In Maryland, we kept and grew our legislative super-majority. Although Larry Hogan remains governor, the General Assembly retains power to enact progressive legislation (paid sick days! automatic voter registration!) over his veto, and to temper his efforts to move the state rightward. Baltimore County, Anne Arundel County, and Howard County all elected Democrats to their county executive seats, which will have positive ripple effects in Baltimore City and throughout the entire state. And we passed Election Day Registration by a decisive 2-1 vote margin.
There were painful disappointments as well. Many of us spent countless hours knocking doors and making calls to support Scott Wallace, Tina Davis, and Helen Tai in PA and Ben Jealous and Robbie Leonard here at home, and we lost each of those races. At the federal level, we handed over several key Senate seats, weakening our ability to use the filibuster and similar tactics. It was devastating to see progressive superstars like Andrew Gillum and Beto O’Rourke fall to candidates who have made their careers spewing racism and reactionary vitriol (one other superstar, Stacey Abrams, still has a shot at a win).
In short: our blue wave wasn’t big enough to wash Trump’s GOP into oblivion, but it did succeed in eroding its power and regressive policy in ways that are immediate and lasting. Individually and collectively, we were a part of that sea change.
Because we control the House, Baltimore’s own Elijah Cummings will chair the House Oversight Committee, and you better bet that Rep. Cummings will be hearing from us about making White House investigations a priority.

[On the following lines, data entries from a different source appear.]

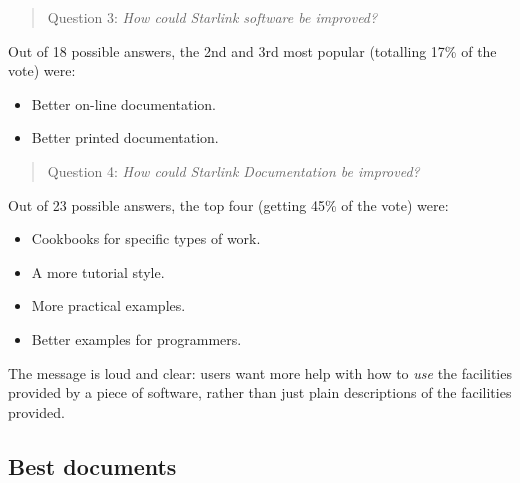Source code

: \begin{quote}
Question 3: {\em How could Starlink software be improved?}
\end{quote}

Out of 18 possible answers, the 2nd and 3rd most popular (totalling 17\%
of the vote) were:
\begin{itemize}
\item Better on-line documentation.
\item Better printed documentation.
\end{itemize}

\begin{quote}
Question 4: {\em How could Starlink Documentation be improved?}
\end{quote}

Out of 23 possible answers, the top four (getting 45\% of the vote) were:
\begin{itemize}
\item Cookbooks for specific types of work.
\item A more tutorial style.
\item More practical examples.
\item Better examples for programmers.
\end{itemize}

The message is loud and clear: users want more help with how to {\em use}
the facilities provided by a piece of software, rather than just plain
descriptions of the facilities provided.

\subsection{\label{BestDocs}Best documents}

From May through last weekend, 120 of us in Indivisible Baltimore, Sister District Maryland, and Be the Change knocked over 13,000 doors in Pennsylvania. Together, we were the biggest and most consistent source of volunteers for the Wallace, Davis, and Tai races. Although we weren’t able to carry our candidates over the finish line, we forced the GOP to pour unprecedented amounts of cash into those races, preventing it from saving seats elsewhere. That House takeover belongs in part to us.
We were also leaders in lobbying to put EDR on the ballot in the first place, and to rallying the votes to make it law. Along with automatic voter registration, which we helped pass last spring, EDR will allow more Marylanders to vote in 2020 and beyond. Our work is expanding opportunities for people – particularly poor people, people of color, and young people – to make their voices heard against those who seek to silence them.
And our successes are a strong foundation on which we can achieve additional progress. A concrete example: Because we control the House, Baltimore’s own Elijah Cummings will chair the House Oversight Committee, and you better bet that Rep. Cummings will be hearing from us about making White House investigations a priority.
Let’s take some time to process together, share in the highs and lows, and begin to figure out what’s next. This wave has a ways to go before it reaches the shore, but we’re proud to be riding it with all of you.